NCM 20x13.5x5 / N38 - channel magnetic holder

Advantages as well as disadvantages of neodymium magnets NdFeB.

In addition to their magnetic capacity, neodymium magnets provide the following advantages:

• They have constant strength, and over more than ten years their attraction force decreases symbolically – ~1% (in testing),
• Their ability to resist magnetic interference from external fields is notable,
• In other words, due to the metallic gold coating, the magnet obtains an aesthetic appearance,
• Magnetic induction on the surface of these magnets is notably high,
• They are suitable for high-temperature applications, operating effectively at 230°C+ due to advanced heat resistance and form-specific properties,
• With the option for customized forming and personalized design, these magnets can be produced in various shapes and sizes, greatly improving engineering flexibility,
• Important function in new technology industries – they serve a purpose in computer drives, electric motors, medical equipment as well as other advanced devices,
• Compactness – despite their small size, they deliver powerful magnetism, making them ideal for precision applications

Disadvantages of magnetic elements:

• They may fracture when subjected to a sudden impact. If the magnets are exposed to mechanical hits, they should be placed in a protective enclosure. The steel housing, in the form of a holder, protects the magnet from cracks , and at the same time strengthens its overall resistance,
• They lose power at increased temperatures. Most neodymium magnets experience permanent loss in strength when heated above 80°C (depending on the dimensions and height). However, we offer special variants with high temperature resistance that can operate up to 230°C or higher,
• Due to corrosion risk in humid conditions, it is common to use sealed magnets made of synthetic coating for outdoor use,
• The use of a protective casing or external holder is recommended, since machining internal cuts in neodymium magnets is risky,
• Potential hazard related to magnet particles may arise, when consumed by mistake, which is important in the protection of children.

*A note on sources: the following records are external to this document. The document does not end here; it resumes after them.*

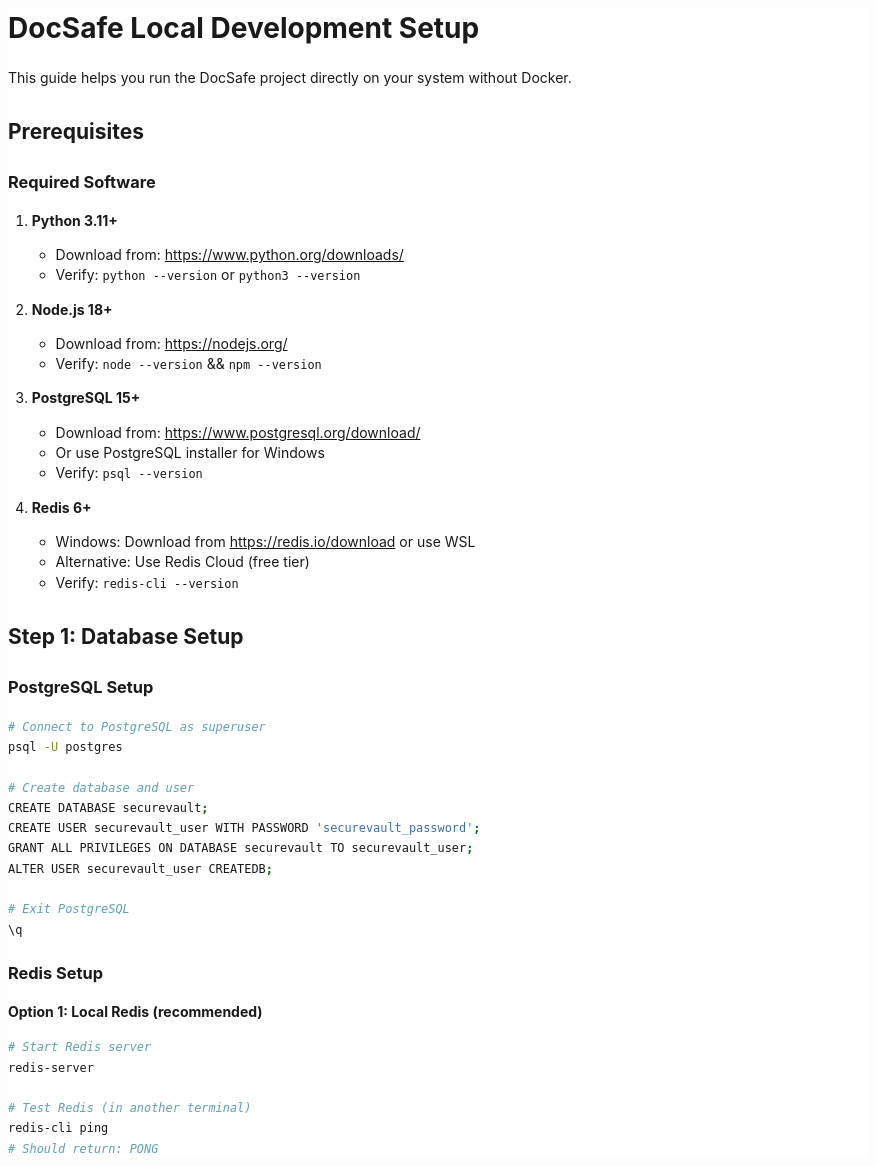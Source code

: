 # DocSafe Local Development Setup

This guide helps you run the DocSafe project directly on your system without Docker.

## Prerequisites

### Required Software

1. **Python 3.11+**
   - Download from: https://www.python.org/downloads/
   - Verify: `python --version` or `python3 --version`

2. **Node.js 18+**
   - Download from: https://nodejs.org/
   - Verify: `node --version` && `npm --version`

3. **PostgreSQL 15+**
   - Download from: https://www.postgresql.org/download/
   - Or use PostgreSQL installer for Windows
   - Verify: `psql --version`

4. **Redis 6+**
   - Windows: Download from https://redis.io/download or use WSL
   - Alternative: Use Redis Cloud (free tier)
   - Verify: `redis-cli --version`

## Step 1: Database Setup

### PostgreSQL Setup

```bash
# Connect to PostgreSQL as superuser
psql -U postgres

# Create database and user
CREATE DATABASE securevault;
CREATE USER securevault_user WITH PASSWORD 'securevault_password';
GRANT ALL PRIVILEGES ON DATABASE securevault TO securevault_user;
ALTER USER securevault_user CREATEDB;

# Exit PostgreSQL
\q
```

### Redis Setup

**Option 1: Local Redis (recommended)**
```bash
# Start Redis server
redis-server

# Test Redis (in another terminal)
redis-cli ping
# Should return: PONG
```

It should also be noted that miniature parts from these devices can disrupt scanning after being swallowed,
• Higher purchase price is an important factor to consider compared to ceramic magnets, especially in budget-sensitive applications

Maximum holding power of the magnet – what contributes to it?

The given strength of the magnet represents the optimal strength, determined under optimal conditions, namely:

• with mild steel, used as a magnetic flux conductor
• having a thickness of no less than 10 millimeters
• with a refined outer layer
• with no separation
• with vertical force applied
• at room temperature

Key elements affecting lifting force

In practice, the holding capacity of a magnet is affected by the following aspects, in descending order of importance:

• Air gap between the magnet and the plate, since even a very small distance (e.g. 0.5 mm) can cause a drop in lifting force of up to 50%.
• Direction of applied force, because the maximum lifting capacity is achieved under perpendicular application. The force required to slide the magnet along the plate is usually several times lower.
• Thickness of the plate, as a plate that is too thin causes part of the magnetic flux not to be used and to remain wasted in the air.
• Material of the plate, because higher carbon content lowers holding force, while higher iron content increases it. The best choice is steel with high magnetic permeability and high saturation induction.
• Surface of the plate, because the more smooth and polished it is, the better the contact and consequently the greater the magnetic saturation.
• Operating temperature, since all permanent magnets have a negative temperature coefficient. This means that at high temperatures they are weaker, while at sub-zero temperatures they become slightly stronger.

* Holding force was tested on a smooth steel plate of 20 mm thickness, when a perpendicular force was applied, whereas under shearing force the holding force is lower. Additionally, even a slight gap {between} the magnet and the plate reduces the load capacity.